We are now going to run simple preprocessing on this simple corpus to make it suitable for our model :
* remove all special characters
* convert all characters to lowercase

In [6]:
# Importing english
import en_core_web_sm
nlp = en_core_web_sm.load()

In [7]:
# Preprocessing
from spacy.lang.en.stop_words import STOP_WORDS
df['clean_documents'] = df['documents'].str.replace(r"[^A-Za-z0-9 ]+", " ", regex=True)
df['clean_documents'] = df['clean_documents'].fillna('').apply(lambda x: x.lower())
tokenized_doc = df['clean_documents'].fillna('').apply(lambda x: nlp(x))
tokenized_doc = tokenized_doc.apply(lambda doc: [token.lemma_ for token in doc if token.text not in STOP_WORDS])

Now that the text has been preprocessed, we will proceed to tokenization, which is the process of isolating each word in each document as a token, this will be a good opportunity to remove stop words tokens.

In [8]:


# tokenization
tokenized_doc = df['clean_documents'].fillna('').apply(lambda x: nlp(x))

In [9]:
# remove stop-words
tokenized_doc = df['clean_documents'].fillna('').apply(lambda x: nlp(x))
tokenized_doc = tokenized_doc.apply(lambda doc: [token.lemma_ for token in doc if token.text not in STOP_WORDS])
tokenized_doc

0          [good, dog]
1          [dog, lazy]
2         [brown, cat]
3        [cat, active]
4    [brown, cat, dog]
Name: clean_documents, dtype: object

Now that all our documents have been tokenized and cleaned, it is time to create ou term-document matrix giving the tf-idf for each term in each document. But first we have to re inject the cleaned documents in the DataFrame.

In [10]:
# Preprocessing
df['clean_documents'] = df['documents'].str.replace(r"[^A-Za-z0-9 ]+", " ", regex=True)
df['clean_documents'] = df['clean_documents'].fillna('').apply(lambda x: x.lower())
tokenized_doc = df['clean_documents'].fillna('').apply(lambda x: nlp(x))
tokenized_doc = tokenized_doc.apply(lambda doc: [token.lemma_ for token in doc if token.text not in STOP_WORDS])
df["clean_documents"] = tokenized_doc.apply(lambda x: ' '.join(x))


In [11]:
# TF-IDF vector
vectorizer = TfidfVectorizer()
X = vectorizer.fit_transform(df['clean_documents'])
X

<5x6 sparse matrix of type '<class 'numpy.float64'>'
	with 11 stored elements in Compressed Sparse Row format>

In [12]:
dense = X.toarray()
dense

array([[0.        , 0.        , 0.        , 0.55645052, 0.83088075,
        0.        ],
       [0.        , 0.        , 0.        , 0.55645052, 0.        ,
        0.83088075],
       [0.        , 0.76944707, 0.63871058, 0.        , 0.        ,
        0.        ],
       [0.83088075, 0.        , 0.55645052, 0.        , 0.        ,
        0.        ],
       [0.        , 0.64846263, 0.53828256, 0.53828256, 0.        ,
        0.        ]])

In [13]:
vectorizer.vocabulary_

{'good': 4, 'dog': 3, 'lazy': 5, 'brown': 1, 'cat': 2, 'active': 0}

Note that the obtained object is a sparse matrix. This format is often used when dealing with matrices with a very high number of elements equal to zero to save memory space and accelerate computation. The only drawback is that sparse object cannot be visualized.

## Apply truncatedSVD

Remember from theory that truncated SVD means that we can take the $k$ highest singular values to approximates a matrix $A$.

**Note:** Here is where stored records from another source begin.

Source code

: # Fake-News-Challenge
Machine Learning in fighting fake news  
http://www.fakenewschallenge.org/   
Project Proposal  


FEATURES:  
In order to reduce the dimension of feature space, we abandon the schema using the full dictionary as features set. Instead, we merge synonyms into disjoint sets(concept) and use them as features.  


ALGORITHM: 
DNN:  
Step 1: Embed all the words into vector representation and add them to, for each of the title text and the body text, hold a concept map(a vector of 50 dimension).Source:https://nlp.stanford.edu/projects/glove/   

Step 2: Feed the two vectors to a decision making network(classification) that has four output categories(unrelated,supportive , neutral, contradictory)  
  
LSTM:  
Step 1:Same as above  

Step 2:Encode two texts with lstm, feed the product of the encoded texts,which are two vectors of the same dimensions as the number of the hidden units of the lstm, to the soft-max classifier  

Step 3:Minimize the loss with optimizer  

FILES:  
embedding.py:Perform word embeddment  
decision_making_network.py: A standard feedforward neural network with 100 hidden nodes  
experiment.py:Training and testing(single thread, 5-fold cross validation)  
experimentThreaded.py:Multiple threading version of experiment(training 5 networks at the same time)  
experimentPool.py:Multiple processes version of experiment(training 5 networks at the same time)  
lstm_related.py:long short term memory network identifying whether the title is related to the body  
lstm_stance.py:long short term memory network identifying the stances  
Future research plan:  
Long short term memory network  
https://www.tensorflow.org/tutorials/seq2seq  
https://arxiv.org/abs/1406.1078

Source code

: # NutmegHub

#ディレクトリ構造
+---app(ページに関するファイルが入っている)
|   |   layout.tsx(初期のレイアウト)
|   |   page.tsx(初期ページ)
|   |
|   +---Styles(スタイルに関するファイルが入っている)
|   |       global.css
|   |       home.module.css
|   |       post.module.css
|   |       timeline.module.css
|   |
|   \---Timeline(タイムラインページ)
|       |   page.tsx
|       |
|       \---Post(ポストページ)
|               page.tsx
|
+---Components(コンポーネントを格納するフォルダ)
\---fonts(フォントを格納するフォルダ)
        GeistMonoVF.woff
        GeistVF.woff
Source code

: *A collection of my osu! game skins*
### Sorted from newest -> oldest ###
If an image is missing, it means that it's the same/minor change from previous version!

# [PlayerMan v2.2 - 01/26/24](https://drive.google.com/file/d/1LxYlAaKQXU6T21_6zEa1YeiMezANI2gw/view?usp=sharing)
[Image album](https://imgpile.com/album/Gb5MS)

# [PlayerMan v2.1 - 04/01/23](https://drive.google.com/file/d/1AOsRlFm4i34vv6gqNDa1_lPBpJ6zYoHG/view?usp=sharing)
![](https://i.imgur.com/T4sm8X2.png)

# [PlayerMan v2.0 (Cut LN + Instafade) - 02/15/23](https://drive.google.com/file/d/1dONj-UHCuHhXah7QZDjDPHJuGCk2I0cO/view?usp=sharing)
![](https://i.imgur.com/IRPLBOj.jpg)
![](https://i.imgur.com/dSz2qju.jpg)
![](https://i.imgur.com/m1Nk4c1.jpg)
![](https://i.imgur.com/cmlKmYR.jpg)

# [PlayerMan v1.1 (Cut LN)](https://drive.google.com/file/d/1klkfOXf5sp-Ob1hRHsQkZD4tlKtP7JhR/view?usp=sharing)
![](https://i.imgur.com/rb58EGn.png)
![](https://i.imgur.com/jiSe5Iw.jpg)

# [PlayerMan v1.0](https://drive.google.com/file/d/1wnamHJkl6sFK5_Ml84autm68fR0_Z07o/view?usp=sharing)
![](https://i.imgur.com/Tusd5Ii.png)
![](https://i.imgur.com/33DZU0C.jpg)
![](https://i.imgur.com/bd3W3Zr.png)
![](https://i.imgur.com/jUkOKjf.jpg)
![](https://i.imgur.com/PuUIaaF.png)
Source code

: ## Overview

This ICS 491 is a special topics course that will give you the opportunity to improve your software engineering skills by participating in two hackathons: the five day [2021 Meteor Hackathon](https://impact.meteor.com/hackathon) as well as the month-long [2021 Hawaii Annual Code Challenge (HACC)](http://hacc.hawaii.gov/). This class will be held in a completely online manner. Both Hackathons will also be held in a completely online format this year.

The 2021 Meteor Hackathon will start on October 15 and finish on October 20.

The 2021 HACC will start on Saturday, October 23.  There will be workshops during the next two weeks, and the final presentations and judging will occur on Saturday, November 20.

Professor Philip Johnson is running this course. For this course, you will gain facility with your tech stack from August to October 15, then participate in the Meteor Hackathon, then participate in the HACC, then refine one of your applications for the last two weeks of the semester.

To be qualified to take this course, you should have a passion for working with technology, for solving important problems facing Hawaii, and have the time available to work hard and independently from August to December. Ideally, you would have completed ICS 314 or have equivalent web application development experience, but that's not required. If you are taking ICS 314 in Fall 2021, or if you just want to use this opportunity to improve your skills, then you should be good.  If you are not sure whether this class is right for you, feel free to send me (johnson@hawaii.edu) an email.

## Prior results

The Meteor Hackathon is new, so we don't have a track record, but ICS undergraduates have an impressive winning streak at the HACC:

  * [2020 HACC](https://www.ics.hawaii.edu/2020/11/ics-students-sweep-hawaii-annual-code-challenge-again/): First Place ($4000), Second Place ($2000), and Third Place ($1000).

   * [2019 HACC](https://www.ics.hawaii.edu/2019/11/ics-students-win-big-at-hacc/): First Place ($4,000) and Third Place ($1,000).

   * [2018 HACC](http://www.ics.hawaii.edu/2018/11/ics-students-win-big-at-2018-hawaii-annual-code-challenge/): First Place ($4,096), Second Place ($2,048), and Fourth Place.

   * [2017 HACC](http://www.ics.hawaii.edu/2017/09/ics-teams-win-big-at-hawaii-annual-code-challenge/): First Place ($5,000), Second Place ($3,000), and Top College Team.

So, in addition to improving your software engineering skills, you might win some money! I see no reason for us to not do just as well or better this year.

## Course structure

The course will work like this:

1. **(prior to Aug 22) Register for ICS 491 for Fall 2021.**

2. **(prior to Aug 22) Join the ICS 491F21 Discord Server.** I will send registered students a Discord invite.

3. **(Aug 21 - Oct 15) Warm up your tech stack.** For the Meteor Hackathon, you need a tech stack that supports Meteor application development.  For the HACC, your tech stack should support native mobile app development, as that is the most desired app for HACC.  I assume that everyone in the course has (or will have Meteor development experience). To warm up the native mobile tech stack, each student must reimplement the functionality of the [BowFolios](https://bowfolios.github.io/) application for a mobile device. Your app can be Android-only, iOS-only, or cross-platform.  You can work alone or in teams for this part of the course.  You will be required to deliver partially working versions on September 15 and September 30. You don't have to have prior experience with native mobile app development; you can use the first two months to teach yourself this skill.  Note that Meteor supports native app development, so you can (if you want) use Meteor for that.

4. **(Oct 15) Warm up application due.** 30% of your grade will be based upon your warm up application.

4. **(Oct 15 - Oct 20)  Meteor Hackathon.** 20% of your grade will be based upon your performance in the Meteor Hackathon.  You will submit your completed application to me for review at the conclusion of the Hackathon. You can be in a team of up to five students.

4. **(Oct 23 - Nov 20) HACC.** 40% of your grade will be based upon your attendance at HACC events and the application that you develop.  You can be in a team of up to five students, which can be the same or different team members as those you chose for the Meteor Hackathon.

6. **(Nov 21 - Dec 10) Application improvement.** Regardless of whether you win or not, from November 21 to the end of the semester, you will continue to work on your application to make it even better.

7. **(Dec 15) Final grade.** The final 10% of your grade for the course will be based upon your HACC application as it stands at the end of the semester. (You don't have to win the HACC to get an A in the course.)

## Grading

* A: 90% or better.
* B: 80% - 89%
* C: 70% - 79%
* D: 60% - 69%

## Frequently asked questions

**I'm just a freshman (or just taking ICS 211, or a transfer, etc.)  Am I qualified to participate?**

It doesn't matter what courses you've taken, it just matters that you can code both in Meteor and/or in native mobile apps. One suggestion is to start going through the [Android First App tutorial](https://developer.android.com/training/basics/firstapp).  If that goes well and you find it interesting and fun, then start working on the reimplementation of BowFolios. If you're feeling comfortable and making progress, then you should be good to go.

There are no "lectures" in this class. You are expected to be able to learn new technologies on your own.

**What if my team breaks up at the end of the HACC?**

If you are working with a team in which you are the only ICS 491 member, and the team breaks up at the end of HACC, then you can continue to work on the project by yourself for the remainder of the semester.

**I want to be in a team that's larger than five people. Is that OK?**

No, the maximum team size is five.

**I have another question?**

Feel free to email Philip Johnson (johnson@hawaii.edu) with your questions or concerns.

Now if we only wish to select the highest $k$ out of the $l$ singular values $\sigma_1, ..., \sigma_l$ as well as the corresponding vectors from $U$ and $V$ we would obtain the best rank $k$ approximation of X, and we could map the word vector $t_i^T$ to its $k$ rank approxiamtion $\hat{t_i^T}_{(k)}$, and $\hat{d_j}$ to its $k$ rank approximation $\hat{d_j}_{(k)}$

You can now do the following:

* See how related documents $j$ and $q$ are in the low-dimensional space by comparing the vectors $\Sigma_{k} \hat{d_{j}}$ and $\Sigma_{k}\hat{d_q}$ (typically by [cosine similarity](https://en.wikipedia.org/wiki/Vector_space_model)).
* Comparing terms $i$ and $p$ by comparing the vectors $\Sigma_{k}\hat{t_{i}}$ and $\Sigma_{k}\hat{t_{p}}$. Note that $\hat{t}$ is now a column vector.
* Documents and term vector representations can be clustered using traditional clustering algorithms like k-means using similarity measures like cosine.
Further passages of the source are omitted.